Density, bus station and spatial scale have strong temporal and spatial stability. Dense buildings, convenient traffic and pleasant spatial scale can effectively promote the vitality of all kinds of streets in different periods. Length is the most unstable during the weekdays. The optimization of other indicators should be treated differently according to the attributes of streets and the requirements of vitality promotion in specific time periods.
The causes of spatio-temporal heterogeneity are complicated, including individual differences, geographical factors, spatio-temporal dependence, and are sensitive to scale. In order to explore the reasons why the built environment affects the spatial and temporal heterogeneity of street vitality, it is necessary to analyze in detail the individual characteristics and socio-economic characteristics of the active people in the street, as well as their behavior patterns such as commuting. Further, the proximity between spatial units and time units should be explored systematically by means of spatio-temporal geographical analysis.
Footnotes
Appendix
Results of Spatial Heterogeneity Test.
| Time | Weekday | Weekend | ||
|---|---|---|---|---|
| Breusch-Pagan value | p Value | Breusch-Pagan value | p Value | |
| Full-time | 41296.0*** | .000 | 29060.0*** | .000 |
| 8:00 | 2312.8*** | .000 | 1607.2*** | .000 |
| 9:00 | 3017.9*** | .000 | 1790.0*** | .000 |
| 10:00 | 3323.1*** | .000 | 2228.1*** | .000 |
| 11:00 | 3382.5*** | .000 | 2463.5*** | .000 |
| 12:00 | 3056.7*** | .000 | 2570.6*** | .000 |
| 13:00 | 2415.1*** | .000 | 2155.8*** | .000 |
| 14:00 | 3794.4*** | .000 | 2121.6*** | .000 |
| 15:00 | 3571.9*** | .000 | 2767.2*** | .000 |
| 16:00 | 3180.0*** | .000 | 2549.4*** | .000 |
| 17:00 | 3631.3*** | .000 | 2309.0*** | .000 |
| 18:00 | 3034.7*** | .000 | 2228.4*** | .000 |
| 19:00 | 2841.9*** | .000 | 1900.0*** | .000 |
| 20:00 | 2645.9*** | .000 | 1583.8*** | .000 |
| 21:00 | 2282.2*** | .000 | 1734.8*** | .000 |
| 22:00 | 2148.3*** | .000 | 1622.8*** | .000 |
is significant at the 1% significance levels.
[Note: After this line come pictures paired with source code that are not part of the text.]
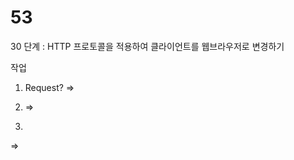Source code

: # 53

30 단계 : HTTP 프로토콜을 적용하여 클라이언트를 웹브라우저로 변경하기

작업
1) Request?
  =>
         
2) 
   => 
      
3) 
  =>
     

   

 
 
  

  
  
  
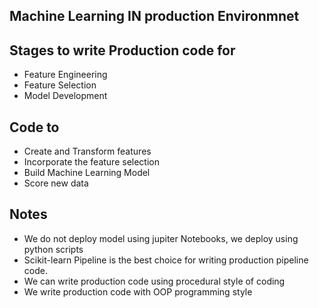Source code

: ## Machine Learning IN production Environmnet

## Stages to write Production code for

- Feature Engineering
- Feature Selection
- Model Development

## Code to

- Create and Transform features
- Incorporate the feature selection
- Build Machine Learning Model
- Score new data

## Notes

- We do not deploy model using jupiter Notebooks, we deploy using python scripts
- Scikit-learn Pipeline is the best choice for writing production pipeline code.
- We can write production code using procedural style of coding
- We write production code with OOP programming style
Declaration of Conflicting Interests
The author(s) declared no potential conflicts of interest with respect to the research, authorship, and/or publication of this article.
Funding
The author(s) disclosed receipt of the following financial support for the research, authorship, and/or publication of this article: This research was funded by the National Natural Science Foundation of China [grant number 51908229] and the National Social Science Fund of China [grant number 20FJYB017].